Dissecting QEMU Into Three Main Parts

Code Generation, JIT Execution, and Helpers Execution

Ahmed Karaman - June 29, 2020

Intro

The previous report presented an overview of measuring basic performance metrics of QEMU, and one of these metrics, naturally, was the total number of executed host instructions. This report further utilizes Callgrind to break down that total number into numbers that correspond to three main parts of QEMU operation: code generation, JIT-ed code execution, and helpers execution.

Breaking Down QEMU Execution Phases
- Principle of Operation
- Example of Usage
Comparing 17 Targets of QEMU
- Overview
- Results
Discussion of Results
- mips/mips64 vs mipsel/mips64el
- m68k (non-RISC) target vs RISC targets

Breaking Down QEMU Execution Phases

Execution of an instance of QEMU can be split into three main parts: code generation, JIT execution and helpers execution. Code generation is often referred as “translation time” (the target code is translated to intermediate code, and, in turn, to host code), while JIT execution and helpers execution are often referred as “execution time” (host code is being executed). So JIT and helpers execution are similar in the sense that they execute host code, however, since their origin and internal organization is very different, it is useful to distinguish between the two.

There are perhaps some other parts of QEMU that are not taken into account here - for example, initialization of QEMU itself. However, for all intents and purposes, and for measuring emulation of a benchmark of all sizes except the smallest, these parts are negligible, and not subject of interest of this report. For example, QEMU initialization will be included in code generation part while doing calculations in this report, but, still, that will not impact the accuracy of results in any substantial way.

The three parts of QEMU execution mentioned above are not, of course, executed sequentially, akin to phases - their execution is interleaved.

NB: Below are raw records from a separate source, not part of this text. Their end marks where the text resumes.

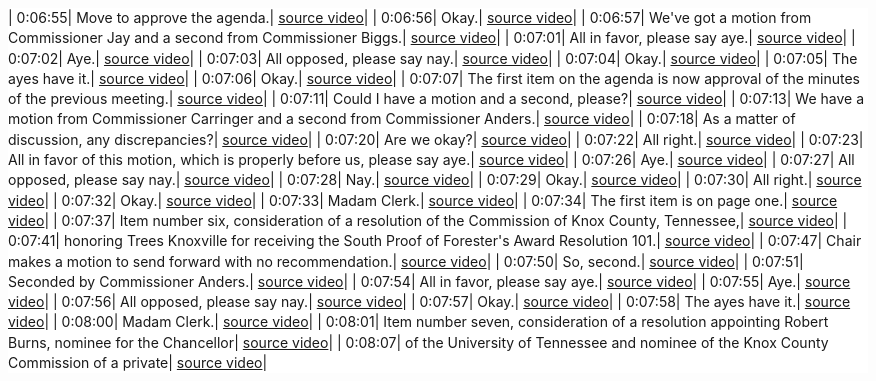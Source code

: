 | 0:06:55| Move to approve the agenda.| [source video](https://archive.org/details/cocomwsr1467190819?start=415)|
| 0:06:56| Okay.| [source video](https://archive.org/details/cocomwsr1467190819?start=416)|
| 0:06:57| We've got a motion from Commissioner Jay and a second from Commissioner Biggs.| [source video](https://archive.org/details/cocomwsr1467190819?start=417)|
| 0:07:01| All in favor, please say aye.| [source video](https://archive.org/details/cocomwsr1467190819?start=421)|
| 0:07:02| Aye.| [source video](https://archive.org/details/cocomwsr1467190819?start=422)|
| 0:07:03| All opposed, please say nay.| [source video](https://archive.org/details/cocomwsr1467190819?start=423)|
| 0:07:04| Okay.| [source video](https://archive.org/details/cocomwsr1467190819?start=424)|
| 0:07:05| The ayes have it.| [source video](https://archive.org/details/cocomwsr1467190819?start=425)|
| 0:07:06| Okay.| [source video](https://archive.org/details/cocomwsr1467190819?start=426)|
| 0:07:07| The first item on the agenda is now approval of the minutes of the previous meeting.| [source video](https://archive.org/details/cocomwsr1467190819?start=427)|
| 0:07:11| Could I have a motion and a second, please?| [source video](https://archive.org/details/cocomwsr1467190819?start=431)|
| 0:07:13| We have a motion from Commissioner Carringer and a second from Commissioner Anders.| [source video](https://archive.org/details/cocomwsr1467190819?start=433)|
| 0:07:18| As a matter of discussion, any discrepancies?| [source video](https://archive.org/details/cocomwsr1467190819?start=438)|
| 0:07:20| Are we okay?| [source video](https://archive.org/details/cocomwsr1467190819?start=440)|
| 0:07:22| All right.| [source video](https://archive.org/details/cocomwsr1467190819?start=442)|
| 0:07:23| All in favor of this motion, which is properly before us, please say aye.| [source video](https://archive.org/details/cocomwsr1467190819?start=443)|
| 0:07:26| Aye.| [source video](https://archive.org/details/cocomwsr1467190819?start=446)|
| 0:07:27| All opposed, please say nay.| [source video](https://archive.org/details/cocomwsr1467190819?start=447)|
| 0:07:28| Nay.| [source video](https://archive.org/details/cocomwsr1467190819?start=448)|
| 0:07:29| Okay.| [source video](https://archive.org/details/cocomwsr1467190819?start=449)|
| 0:07:30| All right.| [source video](https://archive.org/details/cocomwsr1467190819?start=450)|
| 0:07:32| Okay.| [source video](https://archive.org/details/cocomwsr1467190819?start=452)|
| 0:07:33| Madam Clerk.| [source video](https://archive.org/details/cocomwsr1467190819?start=453)|
| 0:07:34| The first item is on page one.| [source video](https://archive.org/details/cocomwsr1467190819?start=454)|
| 0:07:37| Item number six, consideration of a resolution of the Commission of Knox County, Tennessee,| [source video](https://archive.org/details/cocomwsr1467190819?start=457)|
| 0:07:41| honoring Trees Knoxville for receiving the South Proof of Forester's Award Resolution 101.| [source video](https://archive.org/details/cocomwsr1467190819?start=461)|
| 0:07:47| Chair makes a motion to send forward with no recommendation.| [source video](https://archive.org/details/cocomwsr1467190819?start=467)|
| 0:07:50| So, second.| [source video](https://archive.org/details/cocomwsr1467190819?start=470)|
| 0:07:51| Seconded by Commissioner Anders.| [source video](https://archive.org/details/cocomwsr1467190819?start=471)|
| 0:07:54| All in favor, please say aye.| [source video](https://archive.org/details/cocomwsr1467190819?start=474)|
| 0:07:55| Aye.| [source video](https://archive.org/details/cocomwsr1467190819?start=475)|
| 0:07:56| All opposed, please say nay.| [source video](https://archive.org/details/cocomwsr1467190819?start=476)|
| 0:07:57| Okay.| [source video](https://archive.org/details/cocomwsr1467190819?start=477)|
| 0:07:58| The ayes have it.| [source video](https://archive.org/details/cocomwsr1467190819?start=478)|
| 0:08:00| Madam Clerk.| [source video](https://archive.org/details/cocomwsr1467190819?start=480)|
| 0:08:01| Item number seven, consideration of a resolution appointing Robert Burns, nominee for the Chancellor| [source video](https://archive.org/details/cocomwsr1467190819?start=481)|
| 0:08:07| of the University of Tennessee and nominee of the Knox County Commission of a private| [source video](https://archive.org/details/cocomwsr1467190819?start=487)|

However, it is still useful to know information about each part separately. This report presents, as its key idea, a script called dissect.py that prints the total number of instructions spent in each of said QEMU parts.

The script is available on the project GitHub page.

Example of Usage

Using the same Coulomb benchmark from the previous report, it can be compiled on an x86_64 Linux machine using:

gcc -static -O2 coulomb_double.c -o coulomb_double -lm

And then the dissect.py script can be invoked using:

./dissect.py -- <qemu-build>/x86_64-linux-user/qemu-x86_64 coulomb_double

The script displays the total number of instructions, and then divides this number into the three components:

Total Instructions:        4,702,865,362

Code Generation:             115,819,309	 2.463%
JIT Execution:             1,081,980,528	23.007%
Helpers:                   3,505,065,525	74.530%

Principle of Operation

Callgrind distinguishes two measures for each function: “self” (for execution only within the function itself) and “inclusive” (for execution in both the function and all of its calees, to any depth). Also, there is an important --tree option of callgrind_annotated utilized in an important fashion in the dissect.py script.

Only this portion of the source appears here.